Pinkie looked at the man and his crew who were slowly emerging out of their pods. She then trotted slowly over to the car and popped the glove compartment open.

"Step away from the vehicle!" one of the clone troopers yelled. Pinkie completely ignored him as if he simply hadn't said anything.

Time seemed to go by very fast when Pinkie suddenly pulled out a 60 to 70 pound mini-gun out of the car and opened fire on the clone troopers. The mini-gun's barrels spun so fast, you couldn't make out the details. Johny Bravo had already ducked for cover someplace. The mini-gun fired for a good 60 seconds before it had fired all of it's 4000 rounds into the troopers.
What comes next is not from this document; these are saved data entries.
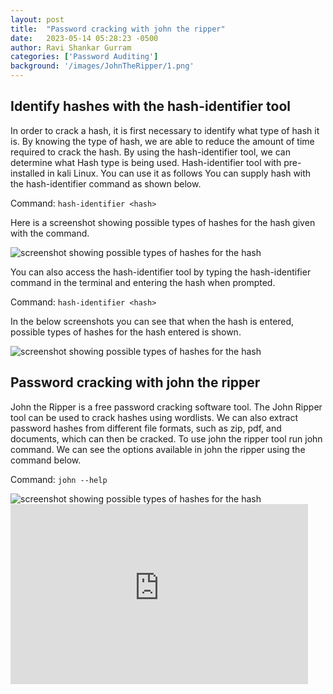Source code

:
 ```yaml
---
layout: post
title:  "Password cracking with john the ripper"
date:   2023-05-14 05:28:23 -0500
author: Ravi Shankar Gurram
categories: ['Password Auditing']
background: '/images/JohnTheRipper/1.png'
---
```



## Identify hashes with the hash-identifier tool
In order to crack a hash, it is first necessary to identify what type of hash it is. By knowing the type of hash, we are able to reduce the amount of time required to crack the hash. By using the hash-identifier tool, we can determine what Hash type is being used.
Hash-identifier tool with pre-installed in kali Linux. You can use it as follows
You can supply hash with the hash-identifier command as shown below.

Command: `hash-identifier <hash>`

Here is a screenshot showing possible types of hashes for the hash given with the command. 

 <img class="img-fluid" src="/EHEblog/images/JohnTheRipper/HashIdentifer/1.png" alt="screenshot showing possible types of hashes for the hash">

You can also access the hash-identifier tool by typing the hash-identifier command in the terminal and entering the hash when prompted. 

Command: `hash-identifier <hash>`

In the below screenshots you can see that when the hash is entered, possible types of hashes for the hash entered is shown.

 <img class="img-fluid" src="/EHEblog/images/JohnTheRipper/HashIdentifer/2.png" alt="screenshot showing possible types of hashes for the hash">
 
## Password cracking with john the ripper
John the Ripper is a free password cracking software tool. The John Ripper tool can be used to crack hashes using wordlists. We can also extract password hashes from different file formats, such as zip, pdf, and documents, which can then be cracked.
To use john the ripper tool run john command. We can see the options available in john the ripper using the command below.

Command: `john --help`

 <img class="img-fluid" src="/EHEblog/images/JohnTheRipper/HashIdentifer/2.png" alt="screenshot showing possible types of hashes for the hash">

<iframe src="https://semo0-my.sharepoint.com/personal/rgurram1s_semo_edu/_layouts/15/Doc.aspx?sourcedoc={8ecdf8a1-b0f1-48b8-a007-ac143612d9f8}&amp;action=embedview&amp;wdAr=1.7777777777777777" width="476px" height="288px" frameborder="0">This is an embedded <a target="_blank" href="https://office.com">Microsoft Office</a> presentation, powered by <a target="_blank" href="https://office.com/webapps">Office</a>.</iframe>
Pinkie kept a consistent poker-face throughout the entire ordeal. You probably could have heard the men screaming if it weren't for the loud whirring sound the gun made when it fired, not to mention the sound of the bullets flying out.

There lay about 21 dead men in the middle of the street. Pinkie was on a 6 star wanted level. The sound of police sirens echoed through the city and so did the very audible "hurricane siren" in the distance. Pinkie vaulted into the car and put the pedal to the metal. She was almost out of time.